I've got this niggling feeling I'm having twins, and I can't seem to shake it

I've got 4 weeks till my 12 week scan, they will be able to tell me then wont they?

But I'm convinced its twin boys, and I just wondered if anyone else had a feeling about twins and it was confirmed?


----------



## baboo

I had no idea until my 12 week scan, it never even entered by head!, good luck for your scan!
xx


----------



## dawny690

JayleighAnn said:


> I've got this niggling feeling I'm having twins, and I can't seem to shake it
> 
> I've got 4 weeks till my 12 week scan, they will be able to tell me then wont they?
> 
> But I'm convinced its twin boys, and I just wondered if anyone else had a feeling about twins and it was confirmed?

Are you hoping it is hun? GL and hope you get told the news you want to hear, couldnt you ask them for a reasurrance scan? x


----------



## JayleighAnn

I'm not sure how I feel about it, twins seem a bit daunting to me if I'm honest, I can't have a reasurrance scan as we're NHS not private so they wont give me one before my 12 week one unless there is a problem


----------



## dawny690

Awww hun big :hug: coming your way hope your able to put your mind at rest soon what date is your scan? x


----------



## 2plustwins

JayleighAnn said:


> I've got this niggling feeling I'm having twins, and I can't seem to shake it
> 
> I've got 4 weeks till my 12 week scan, they will be able to tell me then wont they?
> 
> But I'm convinced its twin boys, and I just wondered if anyone else had a feeling about twins and it was confirmed?

I had a feeling I was pregnant with twins right after I got a :bfp: at 5 weeks. Two days later I starting having severe migraines for three weeks straight, one or more per day. We (my family and I) kept saying either it's twins or it's one big girl with all those hormones (they make my migraines worse during pregnancy). I had my first scan at 10 weeks, and there they were, two little round marbles (heads). What a site. All year before I got pregnant we were all saying watch when you/I get pregnant it'll be twins.....:baby::baby:oh boy were we right! More precisely.....oh twin girls:crib::crib:, were we all right!

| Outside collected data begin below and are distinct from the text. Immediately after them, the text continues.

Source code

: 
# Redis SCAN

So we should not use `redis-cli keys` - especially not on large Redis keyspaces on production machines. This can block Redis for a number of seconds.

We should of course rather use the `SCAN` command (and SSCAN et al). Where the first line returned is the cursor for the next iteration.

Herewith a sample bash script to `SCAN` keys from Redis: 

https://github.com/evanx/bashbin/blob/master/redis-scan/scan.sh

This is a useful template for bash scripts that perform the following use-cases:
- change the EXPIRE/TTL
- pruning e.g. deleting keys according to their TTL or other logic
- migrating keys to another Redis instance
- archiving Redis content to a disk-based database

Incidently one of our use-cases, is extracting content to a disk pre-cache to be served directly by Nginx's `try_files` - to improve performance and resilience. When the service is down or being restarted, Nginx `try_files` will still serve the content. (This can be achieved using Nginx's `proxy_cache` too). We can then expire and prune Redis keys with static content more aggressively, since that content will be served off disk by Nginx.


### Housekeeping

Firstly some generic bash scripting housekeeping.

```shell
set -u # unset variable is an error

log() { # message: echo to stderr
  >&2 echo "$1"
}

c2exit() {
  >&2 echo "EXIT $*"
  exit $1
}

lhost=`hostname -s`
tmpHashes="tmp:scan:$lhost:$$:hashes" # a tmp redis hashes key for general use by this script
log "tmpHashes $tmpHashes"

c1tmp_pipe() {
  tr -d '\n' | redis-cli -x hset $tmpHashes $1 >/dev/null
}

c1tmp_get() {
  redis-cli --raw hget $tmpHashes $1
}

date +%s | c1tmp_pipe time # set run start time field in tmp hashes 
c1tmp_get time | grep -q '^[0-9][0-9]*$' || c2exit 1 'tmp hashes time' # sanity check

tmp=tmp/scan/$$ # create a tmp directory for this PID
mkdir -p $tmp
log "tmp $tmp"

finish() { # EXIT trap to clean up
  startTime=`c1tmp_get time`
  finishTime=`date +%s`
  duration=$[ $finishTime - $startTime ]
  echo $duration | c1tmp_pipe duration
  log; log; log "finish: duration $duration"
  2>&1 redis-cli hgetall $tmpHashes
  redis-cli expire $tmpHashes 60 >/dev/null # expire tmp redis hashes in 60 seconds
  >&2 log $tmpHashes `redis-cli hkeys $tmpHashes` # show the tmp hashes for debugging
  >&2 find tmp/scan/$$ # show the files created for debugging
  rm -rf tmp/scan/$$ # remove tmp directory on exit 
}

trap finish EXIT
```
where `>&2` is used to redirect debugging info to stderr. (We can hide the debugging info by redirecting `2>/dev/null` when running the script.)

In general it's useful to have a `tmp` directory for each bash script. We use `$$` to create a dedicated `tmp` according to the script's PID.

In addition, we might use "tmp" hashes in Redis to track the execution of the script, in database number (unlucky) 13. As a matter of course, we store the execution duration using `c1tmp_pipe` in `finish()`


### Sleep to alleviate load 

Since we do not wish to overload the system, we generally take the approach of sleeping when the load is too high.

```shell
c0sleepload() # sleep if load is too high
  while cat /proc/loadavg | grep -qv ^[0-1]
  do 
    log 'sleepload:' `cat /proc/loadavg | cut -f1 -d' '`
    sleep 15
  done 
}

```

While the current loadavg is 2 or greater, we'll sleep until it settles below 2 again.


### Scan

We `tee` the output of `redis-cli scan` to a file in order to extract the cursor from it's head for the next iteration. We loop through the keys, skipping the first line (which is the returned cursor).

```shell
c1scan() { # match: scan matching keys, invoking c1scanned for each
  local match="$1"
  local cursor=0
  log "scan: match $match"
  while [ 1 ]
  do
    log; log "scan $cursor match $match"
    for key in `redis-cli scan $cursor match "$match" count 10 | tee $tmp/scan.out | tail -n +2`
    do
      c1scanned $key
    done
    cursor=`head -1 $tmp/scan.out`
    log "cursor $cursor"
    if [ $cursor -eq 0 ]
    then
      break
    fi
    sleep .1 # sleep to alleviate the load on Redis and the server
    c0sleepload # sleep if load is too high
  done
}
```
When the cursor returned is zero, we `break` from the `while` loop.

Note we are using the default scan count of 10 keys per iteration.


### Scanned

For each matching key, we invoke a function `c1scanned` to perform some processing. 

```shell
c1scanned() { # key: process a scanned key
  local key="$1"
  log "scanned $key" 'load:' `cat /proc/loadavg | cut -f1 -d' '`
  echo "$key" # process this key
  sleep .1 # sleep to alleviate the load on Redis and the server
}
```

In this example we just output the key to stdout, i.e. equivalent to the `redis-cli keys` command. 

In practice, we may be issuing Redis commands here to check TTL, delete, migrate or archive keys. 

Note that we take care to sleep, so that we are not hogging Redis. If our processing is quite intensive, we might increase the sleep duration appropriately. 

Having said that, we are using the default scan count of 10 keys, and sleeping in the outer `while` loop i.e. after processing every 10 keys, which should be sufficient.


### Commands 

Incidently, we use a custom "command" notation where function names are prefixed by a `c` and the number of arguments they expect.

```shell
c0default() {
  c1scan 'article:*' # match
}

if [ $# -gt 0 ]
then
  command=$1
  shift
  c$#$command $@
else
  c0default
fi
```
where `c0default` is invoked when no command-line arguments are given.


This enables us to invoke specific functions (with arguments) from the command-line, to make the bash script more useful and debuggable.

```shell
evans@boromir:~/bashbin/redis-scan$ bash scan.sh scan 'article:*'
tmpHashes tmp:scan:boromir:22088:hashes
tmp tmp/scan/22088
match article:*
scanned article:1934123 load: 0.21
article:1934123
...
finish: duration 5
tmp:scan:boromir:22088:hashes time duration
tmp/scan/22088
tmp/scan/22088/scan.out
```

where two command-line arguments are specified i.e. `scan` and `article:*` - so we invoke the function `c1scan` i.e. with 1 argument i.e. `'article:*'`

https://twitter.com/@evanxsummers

Congratulations on your pregnancy and good luck at your first scan.


----------



## JayleighAnn

Dawn I've got just over 3 weeks till my scan, 17th December

And thank you 2plustwins, I've not had head aches, but I'm fatigued and nausated 24/7 (literally) and obviously as it's my first I have nothing to compare it with so I don't know if it could be?


----------



## dawny690

Awwww hun hopefully the 3 weeks go fast for you at least we have the meet on the 4th to take your mind off it hun x


----------



## Ann-Marie

Oooh.. one to watch !!! :D 
GL hun... it's scary, but you get used to the idea. Mia was a twin until 7-9 weeks... then I lost one. I was terrified when they forst said twins... but then I was sooo excited !!! :hug:


----------



## susan_1981

I'm a twin and I'm wondering if I'm going to have them. My stomach is soooo big and my mum is convinced I'm having twins. She said that when she went to the docs at 3 months, he thought she had her dates wrong because she was so big. I suppose if twins runs in yours or OH's family then it's a strong possibility. My mum said that having twins was actually suprisingly alot easier than she thought.


----------



## JayleighAnn

Theres no twins on my side, but on Oh's mums and dads side (his cousin has just had indentical girl twins, and his other cousin has had non identical boy twins this year)

I'm just really scared of having twins mostly due to giving birth to two babies!


----------



## doc123

hey- i just knew it was twins last time- unfortunately we lost them.. but i just knew from about 5 weeks..they say a lot of women just kinda know...good luck- let us know how it goes!!! 

i'm preggo again but 4+4 weeks now again but terrified it might be more than one again.. i have a sneaky suspicion it might be as having loads and loads of stretching and very very very positive pregnancy test at 10dpo which is pretty early for a really clear test.. i will have scan next week to check all ok as had 3mc now....

good luck with scan!!! let us know....never know it might be triplets!!!!!!
we were shocked last time when we foudn out it was twins but there is loads of support out there... and its totally do-able... it was a shock but just when we got used to the idea they died at 10 weeks...you will be able to cope if you have twins... have faith in yourself- you will be able to do it if it is twins!!!


----------



## pikey

YES YES YES i knew that summat wasn't right..... i'd had 2 previous preggies which both turned out to be girls.... when i was 4 weeks into my 3rd preggy i said to Dp that i was either having a boy or twinnies coz i felt so different ... at 6 weeks i was admitted to hospital with sickness - they scanned me coz hormone level was so high and the outcome was twin girls.... teeeheeheee im currently 9 weeks into my 4th preggy and having strange feelings againLOL.... scan is 22 dec so ill have to wait till then....


----------



## pikey

I'm just really scared of having twins mostly due to giving birth to two babies![/QUOTE]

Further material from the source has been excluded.